== Activity ==
Each line of the data below that contains "println" must be copied.

== Exercise data ==
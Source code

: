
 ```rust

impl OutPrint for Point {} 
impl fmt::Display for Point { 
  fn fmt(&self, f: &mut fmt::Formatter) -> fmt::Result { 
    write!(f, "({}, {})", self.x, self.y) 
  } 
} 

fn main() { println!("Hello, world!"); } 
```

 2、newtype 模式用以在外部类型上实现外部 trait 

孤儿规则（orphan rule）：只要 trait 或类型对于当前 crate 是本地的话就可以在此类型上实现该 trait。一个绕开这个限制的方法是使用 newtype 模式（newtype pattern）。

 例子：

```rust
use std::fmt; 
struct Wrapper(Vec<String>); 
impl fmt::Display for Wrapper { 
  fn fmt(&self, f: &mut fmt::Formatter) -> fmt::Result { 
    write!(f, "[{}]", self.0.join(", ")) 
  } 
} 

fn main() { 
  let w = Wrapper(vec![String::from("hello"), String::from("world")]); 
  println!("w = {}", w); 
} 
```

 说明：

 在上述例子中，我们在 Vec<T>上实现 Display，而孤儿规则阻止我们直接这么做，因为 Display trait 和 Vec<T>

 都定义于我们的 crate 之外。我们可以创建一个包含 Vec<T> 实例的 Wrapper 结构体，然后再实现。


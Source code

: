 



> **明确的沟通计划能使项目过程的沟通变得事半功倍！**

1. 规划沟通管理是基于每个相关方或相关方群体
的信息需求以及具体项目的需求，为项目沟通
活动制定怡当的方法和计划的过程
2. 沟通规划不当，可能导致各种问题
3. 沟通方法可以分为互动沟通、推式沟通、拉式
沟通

== Answer to the problem ==
fn main() { println!("Hello, world!"); } 
  println!("w = {}", w); 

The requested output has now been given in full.